═════ MATERIAL FOR THE TASK ═════
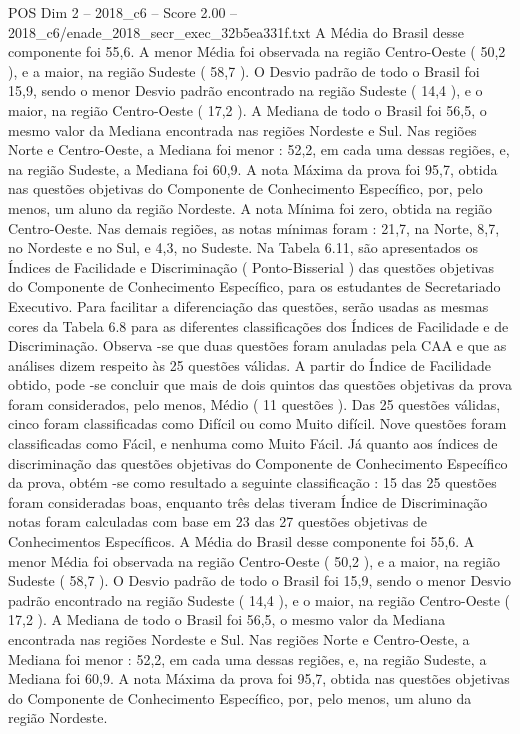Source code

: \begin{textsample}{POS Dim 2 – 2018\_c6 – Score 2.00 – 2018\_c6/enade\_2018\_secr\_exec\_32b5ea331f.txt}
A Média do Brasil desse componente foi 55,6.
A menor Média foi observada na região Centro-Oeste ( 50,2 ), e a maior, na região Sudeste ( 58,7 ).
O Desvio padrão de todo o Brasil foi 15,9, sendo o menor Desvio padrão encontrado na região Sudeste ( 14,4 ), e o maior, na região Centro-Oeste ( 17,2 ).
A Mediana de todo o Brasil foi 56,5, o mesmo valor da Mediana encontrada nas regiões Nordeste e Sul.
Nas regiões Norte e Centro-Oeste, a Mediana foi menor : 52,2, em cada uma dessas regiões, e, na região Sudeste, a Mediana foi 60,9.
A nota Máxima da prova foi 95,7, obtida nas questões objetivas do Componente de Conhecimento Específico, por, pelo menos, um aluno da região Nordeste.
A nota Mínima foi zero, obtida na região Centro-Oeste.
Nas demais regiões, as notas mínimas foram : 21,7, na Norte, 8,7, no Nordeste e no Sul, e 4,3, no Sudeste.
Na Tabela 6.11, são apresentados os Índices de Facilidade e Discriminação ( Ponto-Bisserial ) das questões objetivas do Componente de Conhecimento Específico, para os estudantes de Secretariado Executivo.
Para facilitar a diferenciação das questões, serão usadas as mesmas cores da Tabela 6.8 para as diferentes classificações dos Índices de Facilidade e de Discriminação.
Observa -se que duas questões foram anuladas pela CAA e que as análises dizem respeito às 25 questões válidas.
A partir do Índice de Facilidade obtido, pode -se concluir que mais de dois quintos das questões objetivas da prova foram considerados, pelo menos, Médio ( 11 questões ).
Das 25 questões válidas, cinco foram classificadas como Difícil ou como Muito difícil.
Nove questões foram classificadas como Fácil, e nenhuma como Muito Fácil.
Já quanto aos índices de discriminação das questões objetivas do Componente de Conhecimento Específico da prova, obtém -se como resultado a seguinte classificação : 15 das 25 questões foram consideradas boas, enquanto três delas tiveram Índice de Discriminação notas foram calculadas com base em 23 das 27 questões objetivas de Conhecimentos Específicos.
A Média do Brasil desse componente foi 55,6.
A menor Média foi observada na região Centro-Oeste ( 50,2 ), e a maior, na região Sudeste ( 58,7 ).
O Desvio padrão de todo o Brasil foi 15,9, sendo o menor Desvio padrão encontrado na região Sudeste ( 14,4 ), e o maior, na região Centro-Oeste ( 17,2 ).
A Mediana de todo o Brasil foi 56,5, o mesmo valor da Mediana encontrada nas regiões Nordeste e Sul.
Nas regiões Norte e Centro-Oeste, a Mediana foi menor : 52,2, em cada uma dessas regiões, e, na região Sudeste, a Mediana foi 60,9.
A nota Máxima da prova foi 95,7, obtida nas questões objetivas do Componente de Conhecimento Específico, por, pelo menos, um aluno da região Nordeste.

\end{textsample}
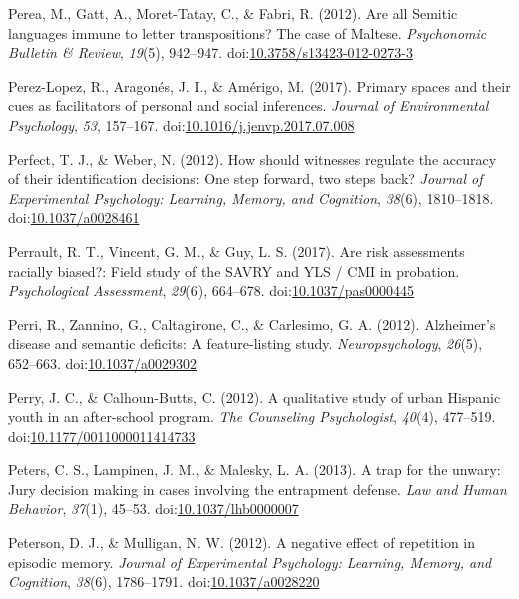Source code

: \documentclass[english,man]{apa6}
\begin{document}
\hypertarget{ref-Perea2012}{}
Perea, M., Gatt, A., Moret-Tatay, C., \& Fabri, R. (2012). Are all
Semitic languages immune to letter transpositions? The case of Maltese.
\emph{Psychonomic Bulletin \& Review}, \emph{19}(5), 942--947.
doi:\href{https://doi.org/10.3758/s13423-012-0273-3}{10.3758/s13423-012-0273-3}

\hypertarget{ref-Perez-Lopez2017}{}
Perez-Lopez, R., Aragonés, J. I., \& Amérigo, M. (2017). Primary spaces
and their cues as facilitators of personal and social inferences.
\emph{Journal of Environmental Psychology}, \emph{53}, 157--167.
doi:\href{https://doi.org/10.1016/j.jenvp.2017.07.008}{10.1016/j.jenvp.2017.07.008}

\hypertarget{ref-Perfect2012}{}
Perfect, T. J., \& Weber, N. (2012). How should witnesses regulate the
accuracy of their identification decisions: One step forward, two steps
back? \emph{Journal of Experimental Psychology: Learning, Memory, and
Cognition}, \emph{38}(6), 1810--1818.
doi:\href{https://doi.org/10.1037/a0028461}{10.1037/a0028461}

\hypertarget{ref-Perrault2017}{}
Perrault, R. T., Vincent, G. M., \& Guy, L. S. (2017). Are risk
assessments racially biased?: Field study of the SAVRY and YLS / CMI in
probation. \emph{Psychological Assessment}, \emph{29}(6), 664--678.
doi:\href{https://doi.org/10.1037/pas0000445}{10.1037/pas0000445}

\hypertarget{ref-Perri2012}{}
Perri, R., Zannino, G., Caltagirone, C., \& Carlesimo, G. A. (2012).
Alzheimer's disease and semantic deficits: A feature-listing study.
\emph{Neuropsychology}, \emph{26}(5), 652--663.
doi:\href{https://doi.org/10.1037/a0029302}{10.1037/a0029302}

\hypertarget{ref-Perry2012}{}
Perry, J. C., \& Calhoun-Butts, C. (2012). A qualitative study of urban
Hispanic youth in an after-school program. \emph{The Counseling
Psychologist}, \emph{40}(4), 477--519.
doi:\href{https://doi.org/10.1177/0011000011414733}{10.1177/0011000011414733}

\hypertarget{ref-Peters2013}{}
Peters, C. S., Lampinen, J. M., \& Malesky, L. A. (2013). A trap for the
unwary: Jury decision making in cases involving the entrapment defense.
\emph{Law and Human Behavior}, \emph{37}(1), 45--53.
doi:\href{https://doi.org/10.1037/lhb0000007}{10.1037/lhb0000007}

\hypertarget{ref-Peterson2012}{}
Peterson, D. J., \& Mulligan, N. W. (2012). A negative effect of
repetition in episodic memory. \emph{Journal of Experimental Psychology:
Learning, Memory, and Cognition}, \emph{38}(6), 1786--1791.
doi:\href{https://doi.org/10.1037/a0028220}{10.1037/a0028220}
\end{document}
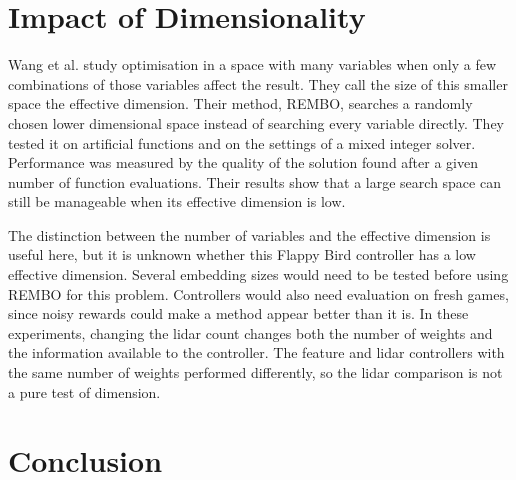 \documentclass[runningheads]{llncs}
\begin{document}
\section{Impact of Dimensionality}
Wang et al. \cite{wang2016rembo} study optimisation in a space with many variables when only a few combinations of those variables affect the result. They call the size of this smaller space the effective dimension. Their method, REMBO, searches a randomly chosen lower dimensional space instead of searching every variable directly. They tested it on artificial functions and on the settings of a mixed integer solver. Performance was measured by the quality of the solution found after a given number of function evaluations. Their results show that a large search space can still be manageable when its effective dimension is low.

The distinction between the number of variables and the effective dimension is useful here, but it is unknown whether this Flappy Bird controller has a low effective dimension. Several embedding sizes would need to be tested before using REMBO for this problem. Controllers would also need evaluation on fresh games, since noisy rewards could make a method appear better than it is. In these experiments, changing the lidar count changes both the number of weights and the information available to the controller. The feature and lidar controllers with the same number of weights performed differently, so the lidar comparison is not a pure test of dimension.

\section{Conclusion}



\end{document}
═════
▶ [ACTIVITY]:
Look back at the data above. Transcribe exactly the lines starting at the line that contains "unwary: Jury decision" and ending at the line that contains "repetition in episodic".

▶ [SOLUTION FOR THIS TASK]:
unwary: Jury decision making in cases involving the entrapment defense.
\emph{Law and Human Behavior}, \emph{37}(1), 45--53.
doi:\href{https://doi.org/10.1037/lhb0000007}{10.1037/lhb0000007}

\hypertarget{ref-Peterson2012}{}
Peterson, D. J., \& Mulligan, N. W. (2012). A negative effect of
repetition in episodic memory. \emph{Journal of Experimental Psychology:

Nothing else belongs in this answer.